[Dataset — start]

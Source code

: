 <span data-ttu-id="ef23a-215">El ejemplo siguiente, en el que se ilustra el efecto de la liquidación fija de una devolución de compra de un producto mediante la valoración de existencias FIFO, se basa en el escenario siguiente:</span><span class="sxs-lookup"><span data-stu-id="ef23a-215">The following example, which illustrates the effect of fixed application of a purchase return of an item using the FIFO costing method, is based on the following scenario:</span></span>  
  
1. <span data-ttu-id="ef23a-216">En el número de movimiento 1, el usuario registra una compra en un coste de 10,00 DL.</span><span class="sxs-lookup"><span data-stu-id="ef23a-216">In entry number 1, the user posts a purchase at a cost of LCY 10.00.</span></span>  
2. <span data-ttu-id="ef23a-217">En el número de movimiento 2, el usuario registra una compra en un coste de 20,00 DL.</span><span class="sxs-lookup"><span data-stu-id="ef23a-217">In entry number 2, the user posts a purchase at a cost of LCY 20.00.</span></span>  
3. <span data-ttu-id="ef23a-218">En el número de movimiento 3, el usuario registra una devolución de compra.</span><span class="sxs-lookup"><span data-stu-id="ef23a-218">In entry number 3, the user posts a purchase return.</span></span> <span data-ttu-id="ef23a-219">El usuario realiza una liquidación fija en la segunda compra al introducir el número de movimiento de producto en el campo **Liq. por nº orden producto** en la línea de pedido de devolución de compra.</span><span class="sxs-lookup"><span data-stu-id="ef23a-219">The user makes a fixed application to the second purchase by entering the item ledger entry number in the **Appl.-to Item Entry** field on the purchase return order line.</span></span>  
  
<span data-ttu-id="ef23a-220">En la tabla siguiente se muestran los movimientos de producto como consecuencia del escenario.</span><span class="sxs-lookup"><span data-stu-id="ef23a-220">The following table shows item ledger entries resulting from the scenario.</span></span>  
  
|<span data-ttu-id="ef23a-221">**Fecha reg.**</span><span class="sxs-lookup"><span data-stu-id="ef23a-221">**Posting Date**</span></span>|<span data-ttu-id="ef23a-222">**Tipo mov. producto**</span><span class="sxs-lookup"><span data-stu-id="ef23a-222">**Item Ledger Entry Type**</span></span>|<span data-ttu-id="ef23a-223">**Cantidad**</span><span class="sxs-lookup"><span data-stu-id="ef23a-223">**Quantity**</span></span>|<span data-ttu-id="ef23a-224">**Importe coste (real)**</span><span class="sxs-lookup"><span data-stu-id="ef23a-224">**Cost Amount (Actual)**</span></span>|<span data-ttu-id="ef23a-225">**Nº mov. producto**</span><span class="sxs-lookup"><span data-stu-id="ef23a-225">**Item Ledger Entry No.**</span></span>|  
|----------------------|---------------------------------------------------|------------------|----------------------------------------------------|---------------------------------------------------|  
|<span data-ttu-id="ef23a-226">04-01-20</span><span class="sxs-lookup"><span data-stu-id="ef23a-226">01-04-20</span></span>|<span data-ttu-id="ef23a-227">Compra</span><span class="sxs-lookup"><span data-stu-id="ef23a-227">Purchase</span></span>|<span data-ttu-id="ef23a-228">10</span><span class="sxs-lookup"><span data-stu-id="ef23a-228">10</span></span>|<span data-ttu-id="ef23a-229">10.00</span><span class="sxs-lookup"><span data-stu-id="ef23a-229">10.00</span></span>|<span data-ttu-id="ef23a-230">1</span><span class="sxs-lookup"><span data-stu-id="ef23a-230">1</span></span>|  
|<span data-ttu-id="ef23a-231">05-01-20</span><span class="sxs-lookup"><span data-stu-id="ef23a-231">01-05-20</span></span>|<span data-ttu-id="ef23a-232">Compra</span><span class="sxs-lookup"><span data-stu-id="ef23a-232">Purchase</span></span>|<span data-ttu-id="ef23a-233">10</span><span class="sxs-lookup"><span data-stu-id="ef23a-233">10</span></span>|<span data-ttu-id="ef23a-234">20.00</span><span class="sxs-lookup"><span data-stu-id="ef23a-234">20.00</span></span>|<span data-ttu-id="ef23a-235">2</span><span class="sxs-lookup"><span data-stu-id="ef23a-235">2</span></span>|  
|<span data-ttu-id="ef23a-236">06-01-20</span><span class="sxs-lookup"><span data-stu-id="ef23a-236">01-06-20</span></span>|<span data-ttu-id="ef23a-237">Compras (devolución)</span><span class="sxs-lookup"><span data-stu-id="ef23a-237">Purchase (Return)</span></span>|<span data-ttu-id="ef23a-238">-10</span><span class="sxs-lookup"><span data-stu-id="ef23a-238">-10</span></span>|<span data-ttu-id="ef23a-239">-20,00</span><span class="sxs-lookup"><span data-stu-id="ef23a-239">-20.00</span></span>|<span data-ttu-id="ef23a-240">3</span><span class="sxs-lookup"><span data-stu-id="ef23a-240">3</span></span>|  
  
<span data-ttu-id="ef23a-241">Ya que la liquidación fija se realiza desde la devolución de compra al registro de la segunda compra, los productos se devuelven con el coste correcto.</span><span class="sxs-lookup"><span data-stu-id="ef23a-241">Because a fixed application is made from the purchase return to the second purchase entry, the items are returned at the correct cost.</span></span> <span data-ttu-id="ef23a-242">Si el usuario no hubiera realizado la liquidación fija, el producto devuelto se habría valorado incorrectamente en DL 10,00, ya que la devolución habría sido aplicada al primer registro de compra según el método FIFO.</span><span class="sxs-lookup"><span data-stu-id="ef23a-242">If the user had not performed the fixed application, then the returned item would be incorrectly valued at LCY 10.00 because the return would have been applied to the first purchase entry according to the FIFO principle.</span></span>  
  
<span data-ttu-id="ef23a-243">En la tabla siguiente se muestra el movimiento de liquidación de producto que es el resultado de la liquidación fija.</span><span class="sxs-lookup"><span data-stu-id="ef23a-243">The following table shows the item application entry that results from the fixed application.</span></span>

[Dataset — finish]

This exercise calls for repeating every line of the data exactly.

Solution:
Source code

: <span data-ttu-id="ef23a-215">El ejemplo siguiente, en el que se ilustra el efecto de la liquidación fija de una devolución de compra de un producto mediante la valoración de existencias FIFO, se basa en el escenario siguiente:</span><span class="sxs-lookup"><span data-stu-id="ef23a-215">The following example, which illustrates the effect of fixed application of a purchase return of an item using the FIFO costing method, is based on the following scenario:</span></span>  
  
1. <span data-ttu-id="ef23a-216">En el número de movimiento 1, el usuario registra una compra en un coste de 10,00 DL.</span><span class="sxs-lookup"><span data-stu-id="ef23a-216">In entry number 1, the user posts a purchase at a cost of LCY 10.00.</span></span>  
2. <span data-ttu-id="ef23a-217">En el número de movimiento 2, el usuario registra una compra en un coste de 20,00 DL.</span><span class="sxs-lookup"><span data-stu-id="ef23a-217">In entry number 2, the user posts a purchase at a cost of LCY 20.00.</span></span>  
3. <span data-ttu-id="ef23a-218">En el número de movimiento 3, el usuario registra una devolución de compra.</span><span class="sxs-lookup"><span data-stu-id="ef23a-218">In entry number 3, the user posts a purchase return.</span></span> <span data-ttu-id="ef23a-219">El usuario realiza una liquidación fija en la segunda compra al introducir el número de movimiento de producto en el campo **Liq. por nº orden producto** en la línea de pedido de devolución de compra.</span><span class="sxs-lookup"><span data-stu-id="ef23a-219">The user makes a fixed application to the second purchase by entering the item ledger entry number in the **Appl.-to Item Entry** field on the purchase return order line.</span></span>  
  
<span data-ttu-id="ef23a-220">En la tabla siguiente se muestran los movimientos de producto como consecuencia del escenario.</span><span class="sxs-lookup"><span data-stu-id="ef23a-220">The following table shows item ledger entries resulting from the scenario.</span></span>  
  
|<span data-ttu-id="ef23a-221">**Fecha reg.**</span><span class="sxs-lookup"><span data-stu-id="ef23a-221">**Posting Date**</span></span>|<span data-ttu-id="ef23a-222">**Tipo mov. producto**</span><span class="sxs-lookup"><span data-stu-id="ef23a-222">**Item Ledger Entry Type**</span></span>|<span data-ttu-id="ef23a-223">**Cantidad**</span><span class="sxs-lookup"><span data-stu-id="ef23a-223">**Quantity**</span></span>|<span data-ttu-id="ef23a-224">**Importe coste (real)**</span><span class="sxs-lookup"><span data-stu-id="ef23a-224">**Cost Amount (Actual)**</span></span>|<span data-ttu-id="ef23a-225">**Nº mov. producto**</span><span class="sxs-lookup"><span data-stu-id="ef23a-225">**Item Ledger Entry No.**</span></span>|  
|----------------------|---------------------------------------------------|------------------|----------------------------------------------------|---------------------------------------------------|  
|<span data-ttu-id="ef23a-226">04-01-20</span><span class="sxs-lookup"><span data-stu-id="ef23a-226">01-04-20</span></span>|<span data-ttu-id="ef23a-227">Compra</span><span class="sxs-lookup"><span data-stu-id="ef23a-227">Purchase</span></span>|<span data-ttu-id="ef23a-228">10</span><span class="sxs-lookup"><span data-stu-id="ef23a-228">10</span></span>|<span data-ttu-id="ef23a-229">10.00</span><span class="sxs-lookup"><span data-stu-id="ef23a-229">10.00</span></span>|<span data-ttu-id="ef23a-230">1</span><span class="sxs-lookup"><span data-stu-id="ef23a-230">1</span></span>|  
|<span data-ttu-id="ef23a-231">05-01-20</span><span class="sxs-lookup"><span data-stu-id="ef23a-231">01-05-20</span></span>|<span data-ttu-id="ef23a-232">Compra</span><span class="sxs-lookup"><span data-stu-id="ef23a-232">Purchase</span></span>|<span data-ttu-id="ef23a-233">10</span><span class="sxs-lookup"><span data-stu-id="ef23a-233">10</span></span>|<span data-ttu-id="ef23a-234">20.00</span><span class="sxs-lookup"><span data-stu-id="ef23a-234">20.00</span></span>|<span data-ttu-id="ef23a-235">2</span><span class="sxs-lookup"><span data-stu-id="ef23a-235">2</span></span>|  
|<span data-ttu-id="ef23a-236">06-01-20</span><span class="sxs-lookup"><span data-stu-id="ef23a-236">01-06-20</span></span>|<span data-ttu-id="ef23a-237">Compras (devolución)</span><span class="sxs-lookup"><span data-stu-id="ef23a-237">Purchase (Return)</span></span>|<span data-ttu-id="ef23a-238">-10</span><span class="sxs-lookup"><span data-stu-id="ef23a-238">-10</span></span>|<span data-ttu-id="ef23a-239">-20,00</span><span class="sxs-lookup"><span data-stu-id="ef23a-239">-20.00</span></span>|<span data-ttu-id="ef23a-240">3</span><span class="sxs-lookup"><span data-stu-id="ef23a-240">3</span></span>|  
  
<span data-ttu-id="ef23a-241">Ya que la liquidación fija se realiza desde la devolución de compra al registro de la segunda compra, los productos se devuelven con el coste correcto.</span><span class="sxs-lookup"><span data-stu-id="ef23a-241">Because a fixed application is made from the purchase return to the second purchase entry, the items are returned at the correct cost.</span></span> <span data-ttu-id="ef23a-242">Si el usuario no hubiera realizado la liquidación fija, el producto devuelto se habría valorado incorrectamente en DL 10,00, ya que la devolución habría sido aplicada al primer registro de compra según el método FIFO.</span><span class="sxs-lookup"><span data-stu-id="ef23a-242">If the user had not performed the fixed application, then the returned item would be incorrectly valued at LCY 10.00 because the return would have been applied to the first purchase entry according to the FIFO principle.</span></span>  
  
<span data-ttu-id="ef23a-243">En la tabla siguiente se muestra el movimiento de liquidación de producto que es el resultado de la liquidación fija.</span><span class="sxs-lookup"><span data-stu-id="ef23a-243">The following table shows the item application entry that results from the fixed application.</span></span>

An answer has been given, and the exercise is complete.